In another example, Chobani, a conventional “Greek” yogurt, was priced higher than five different organic brands at a Boston-area Whole Foods Market. (This was before Whole Foods dropped the brand reportedly for using milk from GE-grain-fed cows while marketing itself as “natural.”)
Yogurt is big business. Consumers spend $73 billion on this food staple globally and $6 billion in the U.S., where individuals eat an average of 13 pounds of the creamy stuff each year. No wonder Big Food dominates this market; corporate players include General Mills (Yoplait), Group Danone (Dannon, Brown Cow, 85% of Stonyfield Farm), PepsiCo (Muller), Dean Foods (Alta Dena, Berkeley Farms, Meadow Gold), WhiteWave (Horizon, Silk), and the Hain Celestial Group (The Greek Gods, Healthy Valley, Earth’s Best).Consult Cornucopia’s forthcoming Yogurt Scorecard to see how these corporate brands stack up against independents such as Nancy’s, Organic Valley, Kalona, Wallaby Organic and Clover Stornetta, and regional brands such as Butterworks Farm, Seven Stars, Straus, Hawthorne Valley Farm and Cedar Summit. (Teaser: Cedar Summit Farm, a 100% grass-fed dairy in Minnesota, produces yogurt with more omega-3 fatty acids and 20 times as much of the healthy fat CLA as Chobani, according to independent lab tests.)
Cornucopia’s forthcoming report outlines the various reasons why people should choose organic yogurt over conventional.
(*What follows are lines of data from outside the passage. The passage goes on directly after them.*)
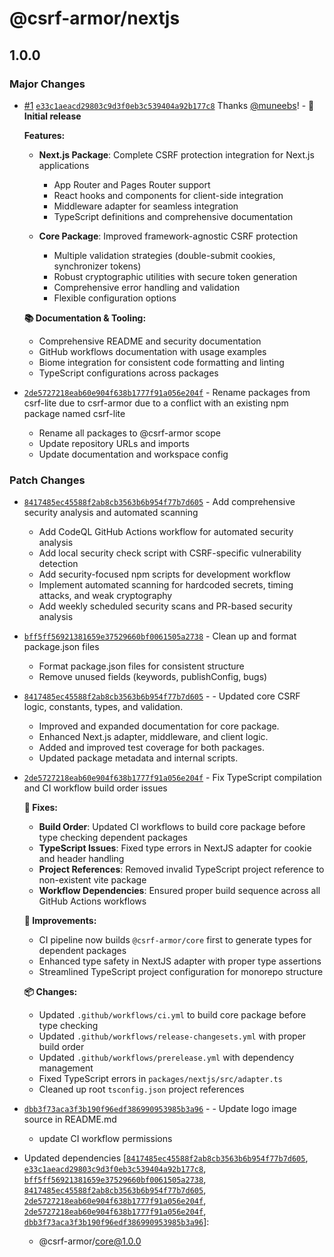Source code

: # @csrf-armor/nextjs

## 1.0.0

### Major Changes

- [#1](https://github.com/muneebs/csrf-armor/pull/1) [`e33c1aeacd29803c9d3f0eb3c539404a92b177c8`](https://github.com/muneebs/csrf-armor/commit/e33c1aeacd29803c9d3f0eb3c539404a92b177c8) Thanks [@muneebs](https://github.com/muneebs)! - **🚀 Initial release**

  **Features:**

  - **Next.js Package**: Complete CSRF protection integration for Next.js applications

    - App Router and Pages Router support
    - React hooks and components for client-side integration
    - Middleware adapter for seamless integration
    - TypeScript definitions and comprehensive documentation

  - **Core Package**: Improved framework-agnostic CSRF protection
    - Multiple validation strategies (double-submit cookies, synchronizer tokens)
    - Robust cryptographic utilities with secure token generation
    - Comprehensive error handling and validation
    - Flexible configuration options

  **📚 Documentation & Tooling:**

  - Comprehensive README and security documentation
  - GitHub workflows documentation with usage examples
  - Biome integration for consistent code formatting and linting
  - TypeScript configurations across packages

- [`2de5727218eab60e904f638b1777f91a056e204f`](https://github.com/muneebs/csrf-armor/commit/2de5727218eab60e904f638b1777f91a056e204f) - Rename packages from csrf-lite due to csrf-armor due to a conflict with an existing npm package named csrf-lite

  - Rename all packages to @csrf-armor scope
  - Update repository URLs and imports
  - Update documentation and workspace config

### Patch Changes

- [`8417485ec45588f2ab8cb3563b6b954f77b7d605`](https://github.com/muneebs/csrf-armor/commit/8417485ec45588f2ab8cb3563b6b954f77b7d605) - Add comprehensive security analysis and automated scanning

  - Add CodeQL GitHub Actions workflow for automated security analysis
  - Add local security check script with CSRF-specific vulnerability detection
  - Add security-focused npm scripts for development workflow
  - Implement automated scanning for hardcoded secrets, timing attacks, and weak cryptography
  - Add weekly scheduled security scans and PR-based security analysis

- [`bff5ff56921381659e37529660bf0061505a2738`](https://github.com/muneebs/csrf-armor/commit/bff5ff56921381659e37529660bf0061505a2738) - Clean up and format package.json files

  - Format package.json files for consistent structure
  - Remove unused fields (keywords, publishConfig, bugs)

- [`8417485ec45588f2ab8cb3563b6b954f77b7d605`](https://github.com/muneebs/csrf-armor/commit/8417485ec45588f2ab8cb3563b6b954f77b7d605) - - Updated core CSRF logic, constants, types, and validation.

  - Improved and expanded documentation for core package.
  - Enhanced Next.js adapter, middleware, and client logic.
  - Added and improved test coverage for both packages.
  - Updated package metadata and internal scripts.

- [`2de5727218eab60e904f638b1777f91a056e204f`](https://github.com/muneebs/csrf-armor/commit/2de5727218eab60e904f638b1777f91a056e204f) - Fix TypeScript compilation and CI workflow build order issues

  **🔧 Fixes:**

  - **Build Order**: Updated CI workflows to build core package before type checking dependent packages
  - **TypeScript Issues**: Fixed type errors in NextJS adapter for cookie and header handling
  - **Project References**: Removed invalid TypeScript project reference to non-existent vite package
  - **Workflow Dependencies**: Ensured proper build sequence across all GitHub Actions workflows

  **🚀 Improvements:**

  - CI pipeline now builds `@csrf-armor/core` first to generate types for dependent packages
  - Enhanced type safety in NextJS adapter with proper type assertions
  - Streamlined TypeScript project configuration for monorepo structure

  **📦 Changes:**

  - Updated `.github/workflows/ci.yml` to build core package before type checking
  - Updated `.github/workflows/release-changesets.yml` with proper build order
  - Updated `.github/workflows/prerelease.yml` with dependency management
  - Fixed TypeScript errors in `packages/nextjs/src/adapter.ts`
  - Cleaned up root `tsconfig.json` project references

- [`dbb3f73aca3f3b190f96edf386990953985b3a96`](https://github.com/muneebs/csrf-armor/commit/dbb3f73aca3f3b190f96edf386990953985b3a96) - - Update logo image source in README.md
  - update CI workflow permissions
- Updated dependencies [[`8417485ec45588f2ab8cb3563b6b954f77b7d605`](https://github.com/muneebs/csrf-armor/commit/8417485ec45588f2ab8cb3563b6b954f77b7d605), [`e33c1aeacd29803c9d3f0eb3c539404a92b177c8`](https://github.com/muneebs/csrf-armor/commit/e33c1aeacd29803c9d3f0eb3c539404a92b177c8), [`bff5ff56921381659e37529660bf0061505a2738`](https://github.com/muneebs/csrf-armor/commit/bff5ff56921381659e37529660bf0061505a2738), [`8417485ec45588f2ab8cb3563b6b954f77b7d605`](https://github.com/muneebs/csrf-armor/commit/8417485ec45588f2ab8cb3563b6b954f77b7d605), [`2de5727218eab60e904f638b1777f91a056e204f`](https://github.com/muneebs/csrf-armor/commit/2de5727218eab60e904f638b1777f91a056e204f), [`2de5727218eab60e904f638b1777f91a056e204f`](https://github.com/muneebs/csrf-armor/commit/2de5727218eab60e904f638b1777f91a056e204f), [`dbb3f73aca3f3b190f96edf386990953985b3a96`](https://github.com/muneebs/csrf-armor/commit/dbb3f73aca3f3b190f96edf386990953985b3a96)]:
  - @csrf-armor/core@1.0.0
The USDA Organic seal on a yogurt product is much more important, in terms of healthfulness, than the Live and Active Cultures seal, the “Greek” label or any other marketing claim or label. In essence, all that is required for making healthy yogurt is organic milk and live cultures.
The Cornucopia Institute encourages eaters and food retailers who buy yogurt to purchase minimally processed, organic brands. By doing so you will be supporting organic farmers, sound environmental stewardship, humane animal husbandry, and good health for our families and communities.